An Idea to Differentiate Github Forks
Lately I’ve been getting a little more into github. Lately I’ve converted the blog to jekyll, which has been doing me quite well, but I wanted to add just a couple of features that I couldn’t do via the plugins interface, like I did with the amazon liquid filters. The first was adding support for haml, but in a more integrated fashion.
I’ve used a plugin for haml, that I can’t really remember where I got, but I did have to change the jekyll source. Of course the way to accomplish this on github is to fork the repository, make the changes, and then push it back to github. I thought that there might be some of these already on one of the 521 forks of the original source to jekyll, but I couldn’t really tell if they were.
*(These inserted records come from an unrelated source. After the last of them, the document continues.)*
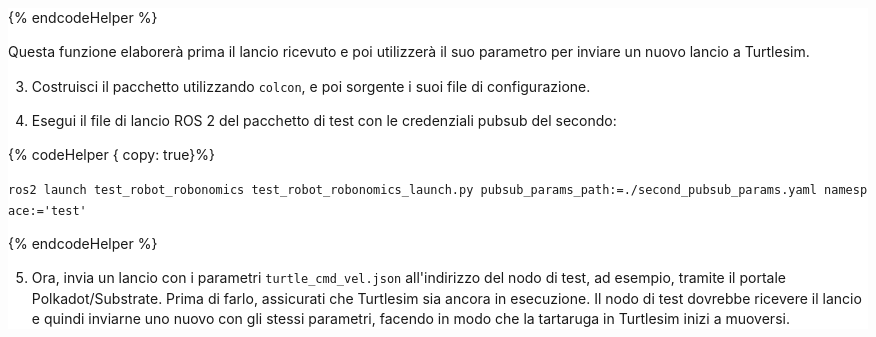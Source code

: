   {% endcodeHelper %}

  Questa funzione elaborerà prima il lancio ricevuto e poi utilizzerà il suo parametro per inviare un nuovo lancio a Turtlesim.

3. Costruisci il pacchetto utilizzando `colcon`, e poi sorgente i suoi file di configurazione.

4. Esegui il file di lancio ROS 2 del pacchetto di test con le credenziali pubsub del secondo:

  {% codeHelper { copy: true}%}
  
  ```shell
  ros2 launch test_robot_robonomics test_robot_robonomics_launch.py pubsub_params_path:=./second_pubsub_params.yaml namespace:='test'
  ```

  {% endcodeHelper %}

5. Ora, invia un lancio con i parametri `turtle_cmd_vel.json` all'indirizzo del nodo di test, ad esempio, tramite il portale Polkadot/Substrate. Prima di farlo, assicurati che Turtlesim sia ancora in esecuzione. Il nodo di test dovrebbe ricevere il lancio e quindi inviarne uno nuovo con gli stessi parametri, facendo in modo che la tartaruga in Turtlesim inizi a muoversi.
The changes I on my jekyll fork are minor in general and not really of note, but I was frustrated with looking through the forks that looked active on the network. Most of them have basically no indication of what has changed at all that is readily apparent. Of course with git you can make a diff of any two branches, but with such a heavily forked source, it is particularly hard to work out the differences.
So for my fork, I made one more change than the functional ones - I’ve added to the very top of the README file a couple of lines explaining what I did.
It’s something that I propose for other people who have forks - adding to the top of the README, which is one of the easiest things to see on the github default repository, what has been changed from the upstream that you forked from. Other advantages would be that you get some type of idea of how many changes there are from the upstream, as well as some idea of the ‘generation’ of the fork - if you’ve forked from a fork, there are two sets of changes, for example. The only downside that I can think of is that these are separate changes that you don’t want to have pulled to upstream. Because of that, it would be good to keep these changes on a different branch.
I’m going to be doing this for all of my forks on github in the near future.